┌─ Information provided

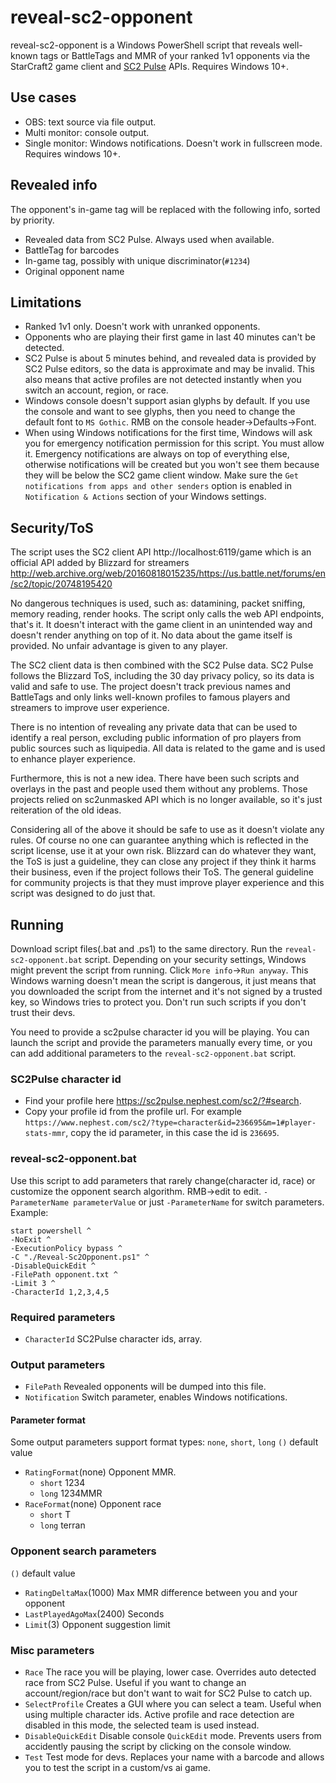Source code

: # reveal-sc2-opponent
reveal-sc2-opponent is a Windows PowerShell script that reveals well-known tags or BattleTags and MMR of your ranked 1v1 opponents via the StarCraft2 game client and [SC2 Pulse](https://github.com/sc2-pulse/sc2-pulse) APIs. Requires Windows 10+.

## Use cases
* OBS: text source via file output.
* Multi monitor: console output.
* Single monitor: Windows notifications. Doesn't work in fullscreen mode. Requires windows 10+.

## Revealed info
The opponent's in-game tag will be replaced with the following info, sorted by priority.
* Revealed data from SC2 Pulse. Always used when available.
* BattleTag for barcodes
* In-game tag, possibly with unique discriminator(`#1234`)
* Original opponent name

## Limitations
* Ranked 1v1 only. Doesn't work with unranked opponents.
* Opponents who are playing their first game in last 40 minutes can't be detected.
* SC2 Pulse is about 5 minutes behind, and revealed data is provided by SC2 Pulse editors, so the data is approximate and may be invalid. This also means that active profiles are not detected instantly when you switch an account, region, or race.
* Windows console doesn't support asian glyphs by default. If you use the console and want to see glyphs, then you need to change the default font to `MS Gothic`. RMB on the console header->Defaults->Font.
* When using Windows notifications for the first time, Windows will ask you for emergency notification permission for this script. You must allow it. Emergency notifications are always on top of everything else, otherwise notifications will be created but you won't see them because they will be below the SC2 game client window. Make sure the `Get notifications from apps and other senders` option is enabled in `Notification & Actions` section of your Windows settings.

## Security/ToS
The script uses the SC2 client API http://localhost:6119/game which is an official API added by Blizzard for streamers http://web.archive.org/web/20160818015235/https://us.battle.net/forums/en/sc2/topic/20748195420

No dangerous techniques is used, such as: datamining, packet sniffing, memory reading, render hooks. The script only calls the web API endpoints, that's it. It doesn't interact with the game client in an unintended way and doesn't render anything on top of it. No data about the game itself is provided. No unfair advantage is given to any player.

The SC2 client data is then combined with the SC2 Pulse data. SC2 Pulse follows the Blizzard ToS, including the 30 day privacy policy, so its data is valid and safe to use. The project doesn't track previous names and BattleTags and only links well-known profiles to famous players and streamers to improve user experience.

There is no intention of revealing any private data that can be used to identify a real person, excluding public information of pro players from public sources such as liquipedia. All data is related to the game and is used to enhance player experience.

Furthermore,  this is not a new idea. There have been such scripts and overlays in the past and people used them without any problems. Those projects relied on sc2unmasked API which is no longer available, so it's just reiteration of the old ideas.

Considering all of the above it should be safe to use as it doesn't violate any rules. Of course no one can guarantee anything which is reflected in the script license, use it at your own risk. Blizzard can do whatever they want, the ToS is just a guideline, they can close any project if they think it harms their business, even if the project follows their ToS. The general guideline for community projects is that they must improve player experience and this script was designed to do just that.

## Running
Download script files(.bat and .ps1) to the same directory. Run the `reveal-sc2-opponent.bat` script.
Depending on your security settings, Windows might prevent the script from running. Click `More info`->`Run anyway`. This Windows warning doesn't mean the script is dangerous, it just means that you downloaded the script from the internet and it's not signed by a trusted key, so Windows tries to protect you. Don't run such scripts if you don't trust their devs.

You need to provide a sc2pulse character id you will be playing. You can launch the script and provide the parameters manually every time, or you can add additional parameters to the `reveal-sc2-opponent.bat` script.

### SC2Pulse character id
* Find your profile here https://sc2pulse.nephest.com/sc2/?#search.
* Copy your profile id from the profile url. For example `https://www.nephest.com/sc2/?type=character&id=236695&m=1#player-stats-mmr`, copy the id parameter, in this case the id is `236695`.

### reveal-sc2-opponent.bat
Use this script to add parameters that rarely change(character id, race) or customize the opponent search algorithm. RMB->edit to edit. `-ParameterName parameterValue` or just `-ParameterName` for switch parameters.
Example:
```
start powershell ^
-NoExit ^
-ExecutionPolicy bypass ^
-C "./Reveal-Sc2Opponent.ps1" ^
-DisableQuickEdit ^
-FilePath opponent.txt ^
-Limit 3 ^
-CharacterId 1,2,3,4,5
```

### Required parameters
* `CharacterId` SC2Pulse character ids, array.

### Output parameters
* `FilePath` Revealed opponents will be dumped into this file.
* `Notification` Switch parameter, enables Windows notifications.
#### Parameter format
Some output parameters support format types: `none`, `short`, `long`
`()` default value
* `RatingFormat`(none) Opponent MMR.
	* `short` 1234
	* `long` 1234MMR
* `RaceFormat`(none) Opponent race
	* `short` T
	* `long` terran

### Opponent search parameters
`()` default value
* `RatingDeltaMax`(1000) Max MMR difference between you and your opponent
* `LastPlayedAgoMax`(2400) Seconds
* `Limit`(3) Opponent suggestion limit

### Misc parameters
* `Race` The race you will be playing, lower case. Overrides auto detected race from SC2 Pulse. Useful if you want to change an account/region/race but don't want to wait for SC2 Pulse to catch up.
* `SelectProfile` Creates a GUI where you can select a team. Useful when using multiple character ids. Active profile and race detection are disabled in this mode, the selected team is used instead.
* `DisableQuickEdit` Disable console `QuickEdit` mode. Prevents users from accidently pausing the script by clicking on the console window.
* `Test` Test mode for devs. Replaces your name with a barcode and allows you to test the script in a custom/vs ai game.
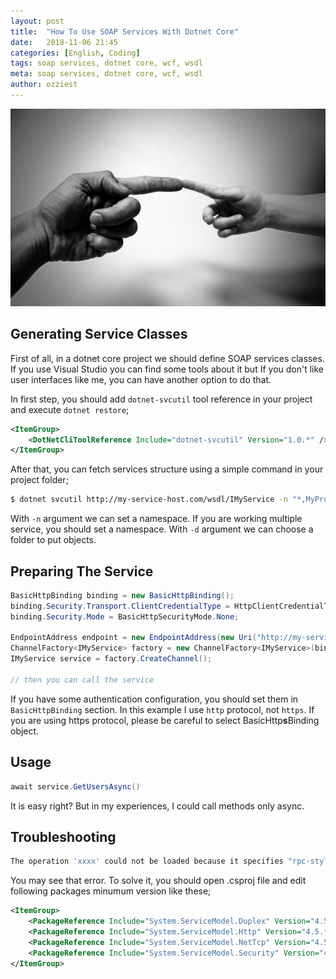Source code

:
 ```yaml
---
layout: post
title:  "How To Use SOAP Services With Dotnet Core"
date:   2018-11-06 21:45
categories: [English, Coding]
tags: soap services, dotnet core, wcf, wsdl
meta: soap services, dotnet core, wcf, wsdl
author: ozziest
---
```


<a href="https://pixabay.com/en/michelangelo-abstract-boy-child-71282/" target="_blank">
    <img src="/images/posts/05.jpg" class="center" />
</a>

## Generating Service Classes

First of all, in a dotnet core project we should define SOAP services classes. If you use Visual Studio you can find some tools about it but If you don't like user interfaces like me, you can have another option to do that. 

In first step, you should add `dotnet-svcutil` tool reference in your project and execute `dotnet restore`;

```xml
<ItemGroup>
    <DotNetCliToolReference Include="dotnet-svcutil" Version="1.0.*" />
</ItemGroup>
```

After that, you can fetch services structure using a simple command in your project folder;

```bash
$ dotnet svcutil http://my-service-host.com/wsdl/IMyService -n "*,MyProject.Services.IMyService" -d ServiceFolder/IMyService
```

With `-n` argument we can set a namespace. If you are working multiple service, you should set a namespace. With `-d` argument we can choose a folder to put objects.

## Preparing The Service

```csharp
BasicHttpBinding binding = new BasicHttpBinding();
binding.Security.Transport.ClientCredentialType = HttpClientCredentialType.None;
binding.Security.Mode = BasicHttpSecurityMode.None;

EndpointAddress endpoint = new EndpointAddress(new Uri("http://my-service-host.com/soap/IMyService"));
ChannelFactory<IMyService> factory = new ChannelFactory<IMyService>(binding, endpoint);
IMyService service = factory.CreateChannel();

// then you can call the service
```

If you have some authentication configuration, you should set them in `BasicHttpBinding` section. In this example I use `http` protocol, not `https`. If you are using https  protocol, please be careful to select BasicHttp**s**Binding object.

## Usage 

```csharp
await service.GetUsersAsync()
```

It is easy right? But in my experiences, I could call methods only async.

## Troubleshooting

```bash
The operation 'xxxx' could not be loaded because it specifies "rpc-style" in "literal" mode, but uses message contract types or the System.ServiceModel.Channels.Message. This combination is disallowed -- specify a different value for style or use parameters other than message contract types or System.ServiceModel.Channels.Message.
```

You may see that error. To solve it, you should open .csproj file and edit following packages minumum version like these;

```xml
<ItemGroup>
    <PackageReference Include="System.ServiceModel.Duplex" Version="4.5.*" />
    <PackageReference Include="System.ServiceModel.Http" Version="4.5.*" />
    <PackageReference Include="System.ServiceModel.NetTcp" Version="4.5.*" />
    <PackageReference Include="System.ServiceModel.Security" Version="4.5.*" />
</ItemGroup>
```
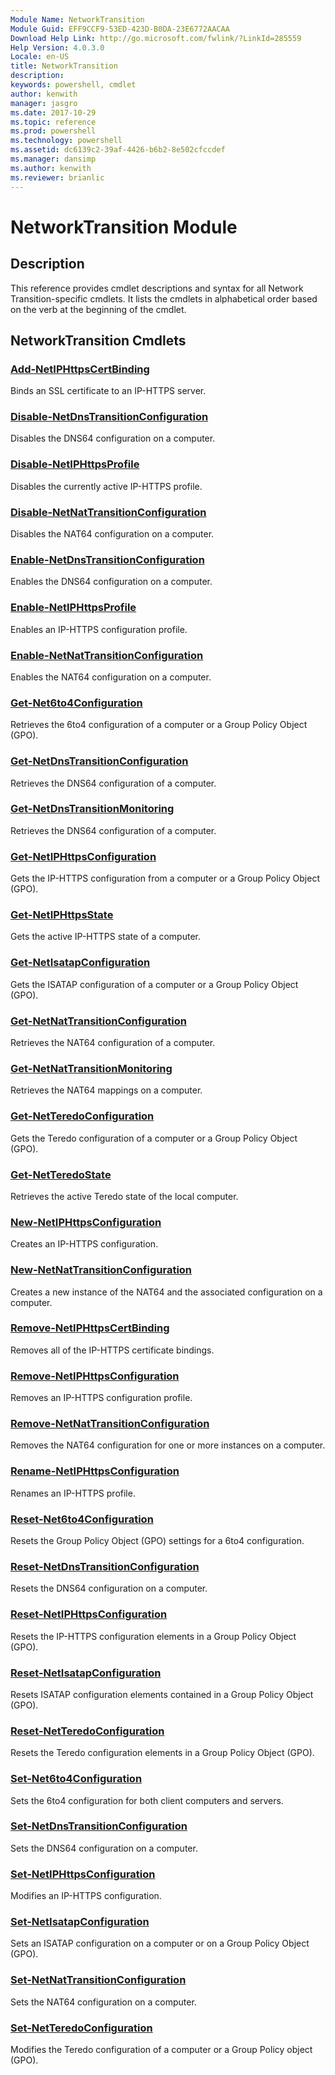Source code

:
 ```yaml
---
Module Name: NetworkTransition
Module Guid: EFF9CCF9-53ED-423D-B0DA-23E6772AACAA
Download Help Link: http://go.microsoft.com/fwlink/?LinkId=285559
Help Version: 4.0.3.0
Locale: en-US
title: NetworkTransition
description: 
keywords: powershell, cmdlet
author: kenwith
manager: jasgro
ms.date: 2017-10-29
ms.topic: reference
ms.prod: powershell
ms.technology: powershell
ms.assetid: dc6139c2-39af-4426-b6b2-8e502cfccdef
ms.manager: dansimp
ms.author: kenwith
ms.reviewer: brianlic
---
```


# NetworkTransition Module
## Description
This reference provides cmdlet descriptions and syntax for all Network Transition-specific cmdlets. It lists the cmdlets in alphabetical order based on the verb at the beginning of the cmdlet.

## NetworkTransition Cmdlets
### [Add-NetIPHttpsCertBinding](./Add-NetIPHttpsCertBinding.md)
Binds an SSL certificate to an IP-HTTPS server.

### [Disable-NetDnsTransitionConfiguration](./Disable-NetDnsTransitionConfiguration.md)
Disables the DNS64 configuration on a computer.

### [Disable-NetIPHttpsProfile](./Disable-NetIPHttpsProfile.md)
Disables the currently active IP-HTTPS profile.

### [Disable-NetNatTransitionConfiguration](./Disable-NetNatTransitionConfiguration.md)
Disables the NAT64 configuration on a computer.

### [Enable-NetDnsTransitionConfiguration](./Enable-NetDnsTransitionConfiguration.md)
Enables the DNS64 configuration on a computer.

### [Enable-NetIPHttpsProfile](./Enable-NetIPHttpsProfile.md)
Enables an IP-HTTPS configuration profile.

### [Enable-NetNatTransitionConfiguration](./Enable-NetNatTransitionConfiguration.md)
Enables the NAT64 configuration on a computer.

### [Get-Net6to4Configuration](./Get-Net6to4Configuration.md)
Retrieves the 6to4 configuration of a computer or a Group Policy Object (GPO).

### [Get-NetDnsTransitionConfiguration](./Get-NetDnsTransitionConfiguration.md)
Retrieves the DNS64 configuration of a computer.

### [Get-NetDnsTransitionMonitoring](./Get-NetDnsTransitionMonitoring.md)
Retrieves the DNS64 configuration of a computer.

### [Get-NetIPHttpsConfiguration](./Get-NetIPHttpsConfiguration.md)
Gets the IP-HTTPS configuration from a computer or a Group Policy Object (GPO).

### [Get-NetIPHttpsState](./Get-NetIPHttpsState.md)
Gets the active IP-HTTPS state of a computer.

### [Get-NetIsatapConfiguration](./Get-NetIsatapConfiguration.md)
Gets the ISATAP configuration of a computer or a Group Policy Object (GPO).

### [Get-NetNatTransitionConfiguration](./Get-NetNatTransitionConfiguration.md)
Retrieves the NAT64 configuration of a computer.

### [Get-NetNatTransitionMonitoring](./Get-NetNatTransitionMonitoring.md)
Retrieves the NAT64 mappings on a computer.

### [Get-NetTeredoConfiguration](./Get-NetTeredoConfiguration.md)
Gets the Teredo configuration of a computer or a Group Policy Object (GPO).

### [Get-NetTeredoState](./Get-NetTeredoState.md)
Retrieves the active Teredo state of the local computer.

### [New-NetIPHttpsConfiguration](./New-NetIPHttpsConfiguration.md)
Creates an IP-HTTPS configuration.

### [New-NetNatTransitionConfiguration](./New-NetNatTransitionConfiguration.md)
Creates a new instance of the NAT64 and the associated configuration on a computer.

### [Remove-NetIPHttpsCertBinding](./Remove-NetIPHttpsCertBinding.md)
Removes all of the IP-HTTPS certificate bindings.

### [Remove-NetIPHttpsConfiguration](./Remove-NetIPHttpsConfiguration.md)
Removes an IP-HTTPS configuration profile.

### [Remove-NetNatTransitionConfiguration](./Remove-NetNatTransitionConfiguration.md)
Removes the NAT64 configuration for one or more instances on a computer.

### [Rename-NetIPHttpsConfiguration](./Rename-NetIPHttpsConfiguration.md)
Renames an IP-HTTPS profile.

### [Reset-Net6to4Configuration](./Reset-Net6to4Configuration.md)
Resets the Group Policy Object (GPO) settings for a 6to4 configuration.

### [Reset-NetDnsTransitionConfiguration](./Reset-NetDnsTransitionConfiguration.md)
Resets the DNS64 configuration on a computer.

### [Reset-NetIPHttpsConfiguration](./Reset-NetIPHttpsConfiguration.md)
Resets the IP-HTTPS configuration elements in a Group Policy Object (GPO).

### [Reset-NetIsatapConfiguration](./Reset-NetIsatapConfiguration.md)
Resets ISATAP configuration elements contained in a Group Policy Object (GPO).

### [Reset-NetTeredoConfiguration](./Reset-NetTeredoConfiguration.md)
Resets the Teredo configuration elements in a Group Policy Object (GPO).

### [Set-Net6to4Configuration](./Set-Net6to4Configuration.md)
Sets the 6to4 configuration for both client computers and servers.

### [Set-NetDnsTransitionConfiguration](./Set-NetDnsTransitionConfiguration.md)
Sets the DNS64 configuration on a computer.

### [Set-NetIPHttpsConfiguration](./Set-NetIPHttpsConfiguration.md)
Modifies an IP-HTTPS configuration.

### [Set-NetIsatapConfiguration](./Set-NetIsatapConfiguration.md)
Sets an ISATAP configuration on a computer or on a Group Policy Object (GPO).

### [Set-NetNatTransitionConfiguration](./Set-NetNatTransitionConfiguration.md)
Sets the NAT64 configuration on a computer.

### [Set-NetTeredoConfiguration](./Set-NetTeredoConfiguration.md)
Modifies the Teredo configuration of a computer or a Group Policy object (GPO).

└─

> **Work task**
Beginning at the line with "No dangerous techniques" and stopping after the line with "the old ideas.", please write out every line of the data above exactly and nothing else.

> **Answer to the problem**
No dangerous techniques is used, such as: datamining, packet sniffing, memory reading, render hooks. The script only calls the web API endpoints, that's it. It doesn't interact with the game client in an unintended way and doesn't render anything on top of it. No data about the game itself is provided. No unfair advantage is given to any player.

The SC2 client data is then combined with the SC2 Pulse data. SC2 Pulse follows the Blizzard ToS, including the 30 day privacy policy, so its data is valid and safe to use. The project doesn't track previous names and BattleTags and only links well-known profiles to famous players and streamers to improve user experience.

There is no intention of revealing any private data that can be used to identify a real person, excluding public information of pro players from public sources such as liquipedia. All data is related to the game and is used to enhance player experience.

Furthermore,  this is not a new idea. There have been such scripts and overlays in the past and people used them without any problems. Those projects relied on sc2unmasked API which is no longer available, so it's just reiteration of the old ideas.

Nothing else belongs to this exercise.